Nehru - A Revelation.

Pandit Jawaharlal Nehru, our first prime minister of sovereign India , has been my object of study in recent weeks. It was a rewarding experience to go through his autobiography. The rewards cannot be materialistically listed by me, but one of the primary gift that it had for me was "revelation". Revelation of Nehru himself, revelation of an India before the years of Independence, revelation of Gandhji's ideals and his social standing in that era, revelation of socialistic values , revelation of the bourgeois nature of our Independence movement, revelation of liberals etc .. the list would be too long to put in here.

His appeal primarily lied in the fact that he had a wider view of the world while at the same time he had a cognizance of the plight of peasants. He bore an open mind towards Industrialization and socialism , unlike Gandhji, and more so he was a staunch supporter of Poorna Swaraj from the very beginning. It was rather he who bought this idea into forefront.

Throughout the book , he has questioned existing order of our country then and he also drew himself into the ring of debates. He had been in gaol seven times till 1935 and it was during his last jail visit that the got into writing his autobiography. This book , I feel to be important to me as it revealed to me an India before that D day of 15th August. It revealed to me an India that existed before it , and the importance of those days which led up to that momentous night.
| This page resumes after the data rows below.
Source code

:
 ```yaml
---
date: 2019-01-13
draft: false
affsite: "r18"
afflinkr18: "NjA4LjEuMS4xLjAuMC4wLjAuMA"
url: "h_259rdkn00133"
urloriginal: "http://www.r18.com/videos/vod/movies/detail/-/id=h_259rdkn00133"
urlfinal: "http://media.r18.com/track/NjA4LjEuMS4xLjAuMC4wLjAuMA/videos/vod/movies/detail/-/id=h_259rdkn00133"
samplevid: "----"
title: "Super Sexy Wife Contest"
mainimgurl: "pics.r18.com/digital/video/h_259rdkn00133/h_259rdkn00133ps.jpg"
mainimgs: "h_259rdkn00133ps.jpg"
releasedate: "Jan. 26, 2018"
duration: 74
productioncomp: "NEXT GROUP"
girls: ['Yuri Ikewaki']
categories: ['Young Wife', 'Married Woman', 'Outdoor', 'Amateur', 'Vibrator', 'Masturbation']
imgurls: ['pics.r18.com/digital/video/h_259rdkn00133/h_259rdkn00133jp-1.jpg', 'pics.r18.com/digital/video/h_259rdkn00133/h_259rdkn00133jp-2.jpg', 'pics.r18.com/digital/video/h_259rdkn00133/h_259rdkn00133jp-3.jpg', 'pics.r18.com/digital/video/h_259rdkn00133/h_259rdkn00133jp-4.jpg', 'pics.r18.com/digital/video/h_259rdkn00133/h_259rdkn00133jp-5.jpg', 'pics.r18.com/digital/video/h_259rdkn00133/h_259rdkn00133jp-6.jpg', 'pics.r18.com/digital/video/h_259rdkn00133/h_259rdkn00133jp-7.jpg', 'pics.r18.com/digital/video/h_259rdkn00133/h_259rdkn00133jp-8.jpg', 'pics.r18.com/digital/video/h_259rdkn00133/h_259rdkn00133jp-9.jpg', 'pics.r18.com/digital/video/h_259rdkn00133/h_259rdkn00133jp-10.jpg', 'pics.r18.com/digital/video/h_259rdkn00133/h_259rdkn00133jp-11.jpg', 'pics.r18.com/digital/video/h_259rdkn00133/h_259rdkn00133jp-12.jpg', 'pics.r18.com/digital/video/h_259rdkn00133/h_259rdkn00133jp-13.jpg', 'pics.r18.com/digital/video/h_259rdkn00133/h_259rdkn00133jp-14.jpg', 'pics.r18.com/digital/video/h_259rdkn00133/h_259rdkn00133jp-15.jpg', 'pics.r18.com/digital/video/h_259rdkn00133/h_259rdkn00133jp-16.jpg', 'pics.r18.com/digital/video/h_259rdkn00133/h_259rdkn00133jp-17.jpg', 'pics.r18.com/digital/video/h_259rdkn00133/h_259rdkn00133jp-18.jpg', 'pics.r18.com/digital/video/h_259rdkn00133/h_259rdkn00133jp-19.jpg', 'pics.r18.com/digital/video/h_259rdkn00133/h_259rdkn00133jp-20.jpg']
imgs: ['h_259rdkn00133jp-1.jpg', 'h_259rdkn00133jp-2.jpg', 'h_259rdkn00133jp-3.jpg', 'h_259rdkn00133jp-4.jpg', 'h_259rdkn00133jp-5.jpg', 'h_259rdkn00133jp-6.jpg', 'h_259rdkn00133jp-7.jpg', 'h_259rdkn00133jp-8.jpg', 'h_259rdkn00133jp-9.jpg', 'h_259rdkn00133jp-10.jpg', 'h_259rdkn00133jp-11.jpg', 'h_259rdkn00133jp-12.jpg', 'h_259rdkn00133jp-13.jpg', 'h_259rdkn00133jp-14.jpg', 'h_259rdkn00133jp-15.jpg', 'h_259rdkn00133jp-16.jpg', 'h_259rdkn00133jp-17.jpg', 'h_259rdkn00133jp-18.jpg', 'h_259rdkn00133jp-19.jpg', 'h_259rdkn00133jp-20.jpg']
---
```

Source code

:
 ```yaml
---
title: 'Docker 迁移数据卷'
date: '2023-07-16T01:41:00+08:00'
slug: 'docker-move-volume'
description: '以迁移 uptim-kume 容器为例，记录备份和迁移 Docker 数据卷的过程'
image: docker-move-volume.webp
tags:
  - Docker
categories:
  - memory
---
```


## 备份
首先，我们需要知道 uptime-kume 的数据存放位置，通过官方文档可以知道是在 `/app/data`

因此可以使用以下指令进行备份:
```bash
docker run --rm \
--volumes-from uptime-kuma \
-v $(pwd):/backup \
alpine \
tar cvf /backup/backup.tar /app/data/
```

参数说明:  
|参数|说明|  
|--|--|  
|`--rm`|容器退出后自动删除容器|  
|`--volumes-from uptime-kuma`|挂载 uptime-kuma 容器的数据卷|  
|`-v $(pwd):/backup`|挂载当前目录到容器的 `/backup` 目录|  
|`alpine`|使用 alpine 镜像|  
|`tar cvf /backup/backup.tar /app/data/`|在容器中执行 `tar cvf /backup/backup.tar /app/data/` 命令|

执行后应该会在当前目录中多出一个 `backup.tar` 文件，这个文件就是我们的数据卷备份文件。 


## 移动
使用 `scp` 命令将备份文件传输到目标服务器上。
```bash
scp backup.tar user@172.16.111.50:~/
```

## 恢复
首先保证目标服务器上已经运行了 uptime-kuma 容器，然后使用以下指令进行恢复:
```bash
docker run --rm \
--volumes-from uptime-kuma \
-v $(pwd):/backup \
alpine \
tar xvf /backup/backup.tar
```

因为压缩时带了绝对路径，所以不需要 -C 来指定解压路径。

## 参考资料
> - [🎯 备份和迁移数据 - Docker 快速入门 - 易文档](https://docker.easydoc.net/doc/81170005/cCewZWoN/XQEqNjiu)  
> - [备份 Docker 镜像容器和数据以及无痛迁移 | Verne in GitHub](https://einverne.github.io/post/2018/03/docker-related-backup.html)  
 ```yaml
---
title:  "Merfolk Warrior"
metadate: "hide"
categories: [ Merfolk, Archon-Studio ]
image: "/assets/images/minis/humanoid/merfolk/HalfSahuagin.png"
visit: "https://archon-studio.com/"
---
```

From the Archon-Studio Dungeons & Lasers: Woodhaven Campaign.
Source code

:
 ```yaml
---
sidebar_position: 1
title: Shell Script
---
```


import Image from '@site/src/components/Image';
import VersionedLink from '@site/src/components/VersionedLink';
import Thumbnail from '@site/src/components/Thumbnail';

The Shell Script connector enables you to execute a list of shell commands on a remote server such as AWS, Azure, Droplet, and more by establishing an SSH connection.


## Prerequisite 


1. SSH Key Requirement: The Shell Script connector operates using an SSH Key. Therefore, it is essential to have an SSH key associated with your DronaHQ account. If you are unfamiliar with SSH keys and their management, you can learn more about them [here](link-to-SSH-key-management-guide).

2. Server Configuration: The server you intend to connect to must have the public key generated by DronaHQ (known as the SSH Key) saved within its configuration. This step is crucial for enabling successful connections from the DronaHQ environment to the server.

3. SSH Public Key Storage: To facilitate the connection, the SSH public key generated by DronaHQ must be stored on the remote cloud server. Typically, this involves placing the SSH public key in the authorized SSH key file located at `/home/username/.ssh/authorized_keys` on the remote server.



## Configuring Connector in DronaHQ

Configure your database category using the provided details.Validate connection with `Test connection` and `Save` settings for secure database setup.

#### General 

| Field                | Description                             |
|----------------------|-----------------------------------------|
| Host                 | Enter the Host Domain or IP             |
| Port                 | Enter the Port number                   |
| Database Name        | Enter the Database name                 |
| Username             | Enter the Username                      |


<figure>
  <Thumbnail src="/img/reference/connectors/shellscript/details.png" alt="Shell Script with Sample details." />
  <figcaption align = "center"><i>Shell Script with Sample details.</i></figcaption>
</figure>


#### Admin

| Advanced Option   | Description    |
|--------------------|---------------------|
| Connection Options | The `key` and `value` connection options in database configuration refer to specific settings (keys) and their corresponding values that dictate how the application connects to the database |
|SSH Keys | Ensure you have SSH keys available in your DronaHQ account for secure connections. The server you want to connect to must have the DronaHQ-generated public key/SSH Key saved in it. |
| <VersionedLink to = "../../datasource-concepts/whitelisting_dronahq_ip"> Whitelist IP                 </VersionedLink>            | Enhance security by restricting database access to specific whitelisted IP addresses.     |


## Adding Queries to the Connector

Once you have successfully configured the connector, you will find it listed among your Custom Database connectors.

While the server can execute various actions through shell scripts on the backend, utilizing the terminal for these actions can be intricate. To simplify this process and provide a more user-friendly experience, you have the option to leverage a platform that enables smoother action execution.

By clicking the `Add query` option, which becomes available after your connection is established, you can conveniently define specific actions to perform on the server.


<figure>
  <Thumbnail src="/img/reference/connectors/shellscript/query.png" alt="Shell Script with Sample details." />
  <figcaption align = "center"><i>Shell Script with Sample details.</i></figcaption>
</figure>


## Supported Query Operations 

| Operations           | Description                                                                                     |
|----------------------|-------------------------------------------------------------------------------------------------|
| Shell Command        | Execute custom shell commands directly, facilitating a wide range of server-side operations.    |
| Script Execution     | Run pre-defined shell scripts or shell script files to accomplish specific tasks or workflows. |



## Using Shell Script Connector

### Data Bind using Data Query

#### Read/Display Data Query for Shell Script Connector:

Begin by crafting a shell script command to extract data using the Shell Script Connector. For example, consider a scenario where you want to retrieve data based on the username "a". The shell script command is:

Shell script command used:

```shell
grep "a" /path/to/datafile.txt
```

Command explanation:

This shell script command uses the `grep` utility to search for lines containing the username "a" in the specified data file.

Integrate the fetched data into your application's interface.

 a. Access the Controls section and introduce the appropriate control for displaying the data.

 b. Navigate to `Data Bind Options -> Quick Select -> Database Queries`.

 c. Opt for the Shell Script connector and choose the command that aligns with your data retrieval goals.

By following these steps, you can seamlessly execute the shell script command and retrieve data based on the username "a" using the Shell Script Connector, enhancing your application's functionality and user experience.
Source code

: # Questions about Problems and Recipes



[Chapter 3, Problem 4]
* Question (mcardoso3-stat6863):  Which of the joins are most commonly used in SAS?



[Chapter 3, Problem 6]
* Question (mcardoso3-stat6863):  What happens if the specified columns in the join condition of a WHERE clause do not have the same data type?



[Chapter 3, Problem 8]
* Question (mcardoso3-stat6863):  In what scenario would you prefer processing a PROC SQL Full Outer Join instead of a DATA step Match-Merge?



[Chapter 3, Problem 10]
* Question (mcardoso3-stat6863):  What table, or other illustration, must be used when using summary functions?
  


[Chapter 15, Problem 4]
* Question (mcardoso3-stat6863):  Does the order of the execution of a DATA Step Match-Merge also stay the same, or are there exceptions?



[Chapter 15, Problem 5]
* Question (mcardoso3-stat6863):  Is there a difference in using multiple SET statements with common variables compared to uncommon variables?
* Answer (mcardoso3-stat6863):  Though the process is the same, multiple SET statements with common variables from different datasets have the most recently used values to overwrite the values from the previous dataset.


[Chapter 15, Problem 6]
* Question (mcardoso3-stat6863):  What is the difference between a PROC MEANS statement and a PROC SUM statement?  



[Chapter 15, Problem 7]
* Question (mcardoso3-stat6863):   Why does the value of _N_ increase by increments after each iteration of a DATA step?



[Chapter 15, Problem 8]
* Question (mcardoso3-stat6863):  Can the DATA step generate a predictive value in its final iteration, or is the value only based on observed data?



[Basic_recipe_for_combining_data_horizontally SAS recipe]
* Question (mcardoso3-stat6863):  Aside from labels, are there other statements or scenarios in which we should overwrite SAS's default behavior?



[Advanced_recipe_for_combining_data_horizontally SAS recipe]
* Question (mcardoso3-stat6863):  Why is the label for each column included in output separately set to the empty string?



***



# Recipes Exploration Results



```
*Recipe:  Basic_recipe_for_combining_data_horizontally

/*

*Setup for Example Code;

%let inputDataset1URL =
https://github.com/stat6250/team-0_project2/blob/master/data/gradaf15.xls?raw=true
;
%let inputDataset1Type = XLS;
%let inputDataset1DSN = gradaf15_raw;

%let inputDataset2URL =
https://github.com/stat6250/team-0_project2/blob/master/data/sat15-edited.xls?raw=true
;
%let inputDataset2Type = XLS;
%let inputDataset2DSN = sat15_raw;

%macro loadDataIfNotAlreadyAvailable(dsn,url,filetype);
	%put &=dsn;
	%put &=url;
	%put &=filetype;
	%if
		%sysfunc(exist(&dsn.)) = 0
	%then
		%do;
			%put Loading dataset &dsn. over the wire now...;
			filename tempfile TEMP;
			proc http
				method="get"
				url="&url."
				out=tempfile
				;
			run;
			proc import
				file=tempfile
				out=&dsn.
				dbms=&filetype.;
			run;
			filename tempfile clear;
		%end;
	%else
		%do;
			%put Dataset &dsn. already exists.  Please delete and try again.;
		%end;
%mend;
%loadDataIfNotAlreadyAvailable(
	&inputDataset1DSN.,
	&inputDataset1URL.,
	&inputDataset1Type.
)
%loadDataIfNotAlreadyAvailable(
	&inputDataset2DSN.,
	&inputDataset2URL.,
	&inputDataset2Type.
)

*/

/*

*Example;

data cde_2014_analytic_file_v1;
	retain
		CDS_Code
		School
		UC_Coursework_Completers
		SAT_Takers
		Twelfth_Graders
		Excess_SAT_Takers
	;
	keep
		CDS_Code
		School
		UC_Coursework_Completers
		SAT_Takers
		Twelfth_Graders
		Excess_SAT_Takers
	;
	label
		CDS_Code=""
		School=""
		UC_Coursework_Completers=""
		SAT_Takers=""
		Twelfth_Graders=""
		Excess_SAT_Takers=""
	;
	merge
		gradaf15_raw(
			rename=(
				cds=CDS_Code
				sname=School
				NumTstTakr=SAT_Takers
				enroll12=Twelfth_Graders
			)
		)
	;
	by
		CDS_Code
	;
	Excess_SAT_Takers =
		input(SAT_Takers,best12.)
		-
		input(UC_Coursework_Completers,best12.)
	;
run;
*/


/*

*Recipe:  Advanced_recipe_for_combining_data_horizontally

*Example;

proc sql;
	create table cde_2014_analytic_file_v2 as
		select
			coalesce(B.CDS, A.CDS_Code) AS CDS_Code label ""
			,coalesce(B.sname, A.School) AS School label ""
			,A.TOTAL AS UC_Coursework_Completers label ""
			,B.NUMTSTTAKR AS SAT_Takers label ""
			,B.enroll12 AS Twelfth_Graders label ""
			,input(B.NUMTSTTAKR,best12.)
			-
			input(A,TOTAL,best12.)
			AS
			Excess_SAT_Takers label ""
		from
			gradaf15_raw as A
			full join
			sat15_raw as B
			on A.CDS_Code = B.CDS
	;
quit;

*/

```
He was an avid reader of books , and it is through these roots that he gained an impartial view of the world and thus could identify strongly the position of India. He had largely differed with Gandihjee on several issues and has revealed it thoroughly into this book .
Throughout this book his soft spot towards animals and nature has been amply demonstrated during his stays in gaol. He made friends with many of them and those were his chief companions during his stay there.

Besides these, going through several topics that he has dealt with in his book would convince you that he was a visionary .Even when the country was creeping under the mighty British dominance , he saw India in future. He saw the future of country and its social upheaval. He was largely against the existing social order of country, opposite to Gandhijee, but he thought gaining independence was of foremost importance at that time for our country and other changes will then gradually follow .

His sacrifice and diligence towards that single cause moved me very much and I can certainly say that I know him better now as a person. This is always the case if you read autobiographies. The enigma created by mass disappears and you know the person in its pristine form. It was a pleasure knowing this man , after I have already read about Gandhijee, and I hope that the ideas that he had so strongly endorsed encourage us to look beyond our own personal selves to the greater social good and in the process an upliftment of personal soul and knowledge and experience.